- Problem to solve
Check every line of the records below for the string "item" and copy the ones that have it.

(Dataset entries)
*** Begin section ***

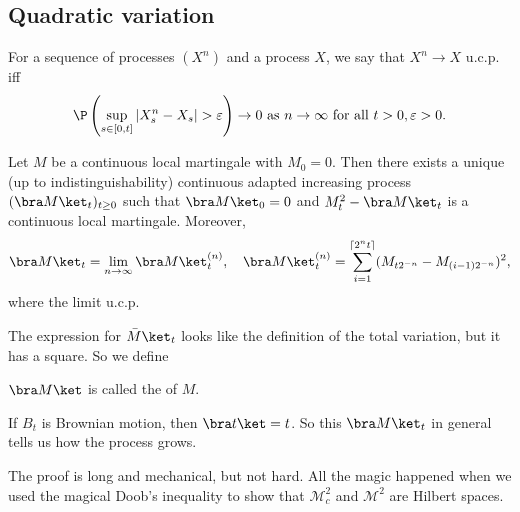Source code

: \documentclass[a4paper]{article}
\begin{document}
\subsection{Quadratic variation}
\begin{defi}
  For a sequence of processes $(X^n)$ and a process $X$, we say that $X^n \to X$ u.c.p. iff
  \[
    \P\left(\sup_{s \in [0, t]} |X_s^n - X_s| > \varepsilon\right) \to 0\text{ as }n \to \infty\text{ for all }t > 0, \varepsilon > 0.
  \]
\end{defi}

\begin{thm}
  Let $M$ be a continuous local martingale with $M_0 = 0$. Then there exists a unique (up to indistinguishability) continuous adapted increasing process $(\bra M\ket_t)_{t \geq 0}$ such that $\bra M\ket_0 = 0$ and $M_t^2 - \bra M\ket_t$ is a continuous local martingale. Moreover,
  \[
    \bra M \ket_t = \lim_{n \to \infty} \bra M\ket_t^{(n)},\quad \bra M\ket_t^{(n)} = \sum_{i = 1}^{\lceil 2^n t\rceil} (M_{t 2^{-n}} - M_{(i - 1)2^{-n}})^2,
  \]
  where the limit u.c.p.
\end{thm}
The expression for $\bar M\ket_t$ looks like the definition of the total variation, but it has a square. So we define
\begin{defi}
  $\bra M\ket$ is called the  of $M$.
\end{defi}
If $B_t$ is Brownian motion, then $\bra t \ket = t$. So this $\bra M\ket_t$ in general tells us how the process grows.

The proof is long and mechanical, but not hard. All the magic happened when we used the magical Doob's inequality to show that $\mathcal{M}_c^2$ and $\mathcal{M}^2$ are Hilbert spaces.
\end{document}
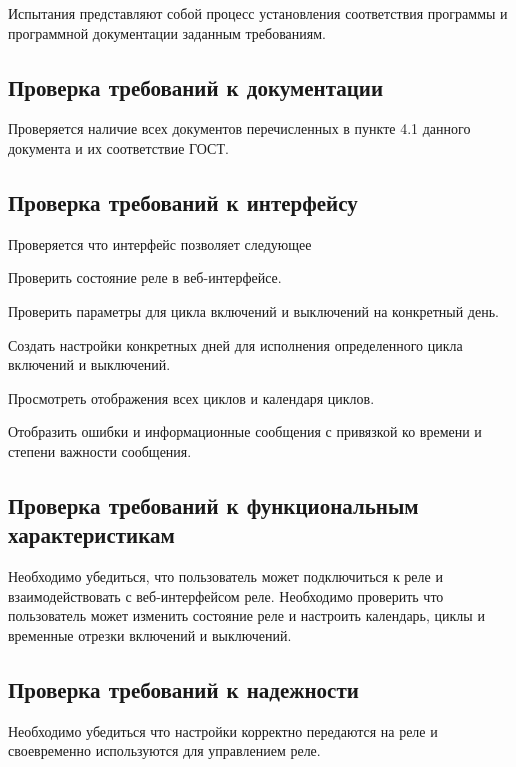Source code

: Испытания представляют собой процесс установления соответствия программы и
программной документации заданным требованиям.

\subsection{Проверка требований к документации}
Проверяется наличие всех документов перечисленных в пункте 4.1 данного документа и их соответствие ГОСТ.

\subsection{Проверка требований к интерфейсу}
Проверяется что интерфейс позволяет следующее
\begin{my_enumerate}
\item Проверить состояние реле в веб-интерфейсе.
\item Проверить параметры для цикла включений и выключений на конкретный день.
\item Создать настройки конкретных дней для исполнения определенного цикла включений и выключений.
\item Просмотреть отображения всех циклов и календаря циклов.
\item Отобразить ошибки и информационные сообщения с привязкой ко времени и степени важности сообщения.
\end{my_enumerate}


\subsection{Проверка требований к функциональным характеристикам}
Необходимо убедиться, что пользователь может подключиться к реле и взаимодействовать с веб-интерфейсом реле. Необходимо проверить что пользователь может изменить состояние реле и настроить календарь, циклы и временные отрезки включений и выключений.


\subsection{Проверка требований к надежности}
Необходимо убедиться что настройки корректно передаются на реле и своевременно используются для управлением реле.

*** End section ***

- Completed task
\item Проверить состояние реле в веб-интерфейсе.
\item Проверить параметры для цикла включений и выключений на конкретный день.
\item Создать настройки конкретных дней для исполнения определенного цикла включений и выключений.
\item Просмотреть отображения всех циклов и календаря циклов.
\item Отобразить ошибки и информационные сообщения с привязкой ко времени и степени важности сообщения.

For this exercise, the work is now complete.